**WHAT YOU SHOULD DO:** For every line in the entries that contains "integer", show the whole line.

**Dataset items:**
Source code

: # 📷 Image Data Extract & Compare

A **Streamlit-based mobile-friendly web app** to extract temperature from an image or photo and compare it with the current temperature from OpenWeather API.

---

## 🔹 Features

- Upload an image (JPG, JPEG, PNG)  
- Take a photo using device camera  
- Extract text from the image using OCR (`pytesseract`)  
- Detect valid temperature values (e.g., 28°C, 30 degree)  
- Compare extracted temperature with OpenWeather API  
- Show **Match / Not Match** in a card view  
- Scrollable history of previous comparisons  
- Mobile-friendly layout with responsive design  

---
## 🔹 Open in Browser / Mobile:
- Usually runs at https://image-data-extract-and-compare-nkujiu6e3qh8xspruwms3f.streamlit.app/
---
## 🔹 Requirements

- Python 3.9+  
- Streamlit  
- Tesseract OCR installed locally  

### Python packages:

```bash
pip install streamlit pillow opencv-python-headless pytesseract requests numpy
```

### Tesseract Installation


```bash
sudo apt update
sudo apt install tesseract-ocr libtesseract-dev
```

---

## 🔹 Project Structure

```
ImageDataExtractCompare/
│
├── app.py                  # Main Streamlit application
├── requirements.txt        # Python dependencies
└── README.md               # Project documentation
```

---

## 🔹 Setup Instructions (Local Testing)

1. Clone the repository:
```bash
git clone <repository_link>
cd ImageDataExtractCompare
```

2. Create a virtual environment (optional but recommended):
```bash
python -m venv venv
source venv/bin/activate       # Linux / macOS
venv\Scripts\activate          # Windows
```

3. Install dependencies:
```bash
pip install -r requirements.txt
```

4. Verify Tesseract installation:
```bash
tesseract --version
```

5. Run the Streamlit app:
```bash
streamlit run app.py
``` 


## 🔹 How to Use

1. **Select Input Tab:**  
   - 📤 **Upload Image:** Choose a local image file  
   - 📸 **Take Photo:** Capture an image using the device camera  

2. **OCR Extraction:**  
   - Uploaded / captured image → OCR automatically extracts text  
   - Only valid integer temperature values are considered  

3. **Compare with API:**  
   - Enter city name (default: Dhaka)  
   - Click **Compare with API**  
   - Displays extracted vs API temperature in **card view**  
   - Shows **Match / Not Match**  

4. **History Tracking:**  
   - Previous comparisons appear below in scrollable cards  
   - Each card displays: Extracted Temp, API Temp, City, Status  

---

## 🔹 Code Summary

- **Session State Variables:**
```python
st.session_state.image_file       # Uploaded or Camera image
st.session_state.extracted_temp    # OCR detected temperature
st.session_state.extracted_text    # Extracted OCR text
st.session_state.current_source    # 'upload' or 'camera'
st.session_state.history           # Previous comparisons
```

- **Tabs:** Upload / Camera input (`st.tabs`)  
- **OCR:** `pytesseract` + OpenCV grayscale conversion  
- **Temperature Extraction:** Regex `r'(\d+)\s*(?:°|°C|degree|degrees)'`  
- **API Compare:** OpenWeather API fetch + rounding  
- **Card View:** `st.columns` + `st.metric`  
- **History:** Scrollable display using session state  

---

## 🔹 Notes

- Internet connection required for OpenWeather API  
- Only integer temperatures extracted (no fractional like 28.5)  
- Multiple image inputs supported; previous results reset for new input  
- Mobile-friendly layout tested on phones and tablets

**ANSWER TO THIS TASK:**
   - Only valid integer temperature values are considered  
- Only integer temperatures extracted (no fractional like 28.5)  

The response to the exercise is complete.